So, first, We are quickly getting to the edge of my expertise. Just fair warning.
If everything else is working fine, and 'M' is the only broken key, then whatever the issue is, it's likely localized to the immediate area around your black hotswap socket there. If I were trying to repair this myself, here's what I would try:
Per my annotated pic, use a jumper wire to short "1a and "2a," the spots where the legs of the keyswitch go. Then test continuity between 1 and 2, 1 and 3, 1 and 4, 2 and 3, 2 and 4, and 3 and 4 (set your meter up to accommodate the diode direction for anything involving #4). Wherever you find the loss of continuity, handwire a jumper or bridge, including a new diode if necessary (though that seems unlikely). Well, don't jump 1 to anything else based solely on what I have here, LOL. That would be bad for other reasons.
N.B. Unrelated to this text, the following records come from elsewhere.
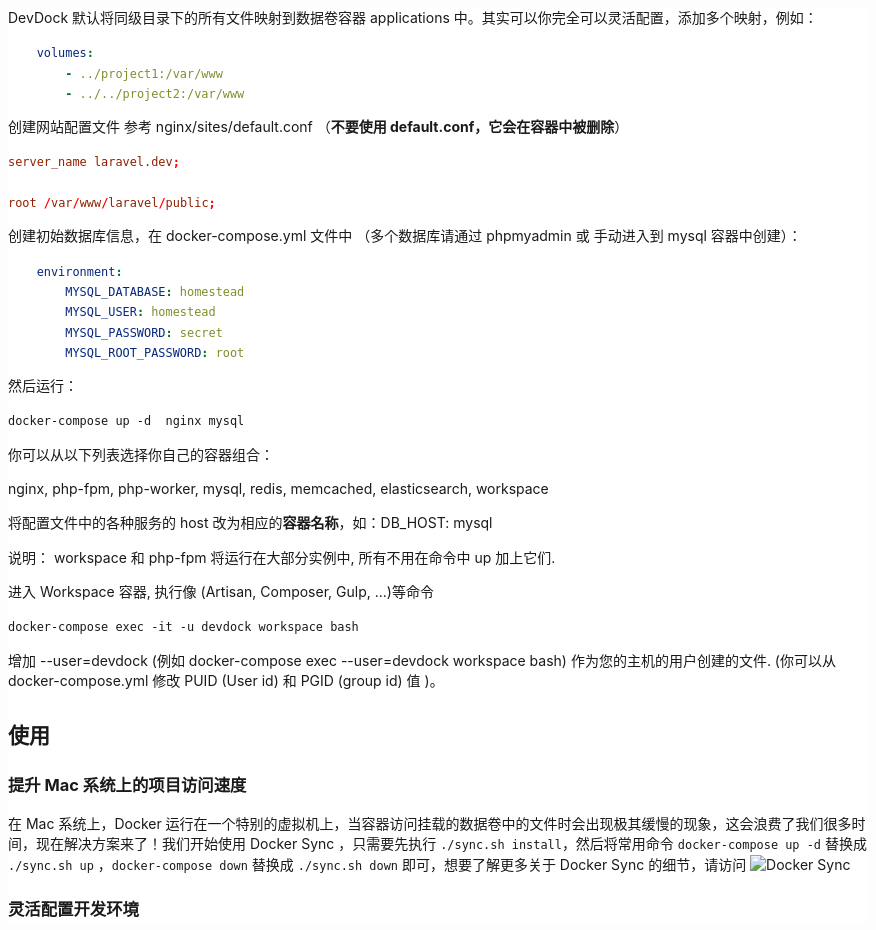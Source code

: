 DevDock 默认将同级目录下的所有文件映射到数据卷容器 applications 中。其实可以你完全可以灵活配置，添加多个映射，例如：

```yml
    volumes:
        - ../project1:/var/www
        - ../../project2:/var/www
```

创建网站配置文件 参考 nginx/sites/default.conf （**不要使用 default.conf，它会在容器中被删除**）

```conf
server_name laravel.dev;

root /var/www/laravel/public;
```

创建初始数据库信息，在 docker-compose.yml 文件中 （多个数据库请通过 phpmyadmin 或 手动进入到 mysql 容器中创建）：

```yml
    environment:
        MYSQL_DATABASE: homestead
        MYSQL_USER: homestead
        MYSQL_PASSWORD: secret
        MYSQL_ROOT_PASSWORD: root
```


然后运行：

`docker-compose up -d  nginx mysql`

你可以从以下列表选择你自己的容器组合：

nginx, php-fpm, php-worker, mysql, redis, memcached, elasticsearch, workspace

将配置文件中的各种服务的 host 改为相应的**容器名称**，如：DB_HOST: mysql

说明： workspace 和 php-fpm 将运行在大部分实例中, 所有不用在命令中 up 加上它们.


进入 Workspace 容器, 执行像 (Artisan, Composer, Gulp, ...)等命令

`docker-compose exec -it -u devdock workspace bash`

增加 --user=devdock (例如 docker-compose exec --user=devdock workspace bash) 作为您的主机的用户创建的文件. (你可以从 docker-compose.yml 修改 PUID (User id) 和 PGID (group id) 值 )。


## 使用


### 提升 Mac 系统上的项目访问速度

在 Mac 系统上，Docker 运行在一个特别的虚拟机上，当容器访问挂载的数据卷中的文件时会出现极其缓慢的现象，这会浪费了我们很多时间，现在解决方案来了！我们开始使用 Docker Sync ，只需要先执行 `./sync.sh install`，然后将常用命令 `docker-compose up -d`  替换成 `./sync.sh up` ，`docker-compose down` 替换成 `./sync.sh down` 即可，想要了解更多关于 Docker Sync 的细节，请访问 ![Docker Sync](https://github.com/EugenMayer/docker-sync)

### 灵活配置开发环境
I had lifted the "#2" pad on my keyboard, so I bridged from 2 to 3, and that worked okay for a while. When it didn't work over the long haul, I tried to rework my solder job on 2 and that also worked for a bit. That stopped and I handwired a diode between 2 and 4. That worked for even longer (not necessarily for the reasons I thought), but eventually failed as well. I think the torn pad affected traces nearby, or all my efforts messed up the socket, or
something, and eventually whatever I'd fixed came loose. Instead of beating my head against the wall and scraping , I used the whole board as practice for handwiring a large matrix. Lost my LEDs, and indicators, pending some more delicate work on my "new" circuitry, but it works again. The nuclear option, I guess. :-)
What I'm not sure about is #4 goes next. On my handwires, it would go to equivalent spots on the keys on either side, but there are no guarantees. Might be worth trying if the keyboard is otherwise useless to you and the other spots don't help. There's a real possibility that someone more knowledgeable than me will chime in though.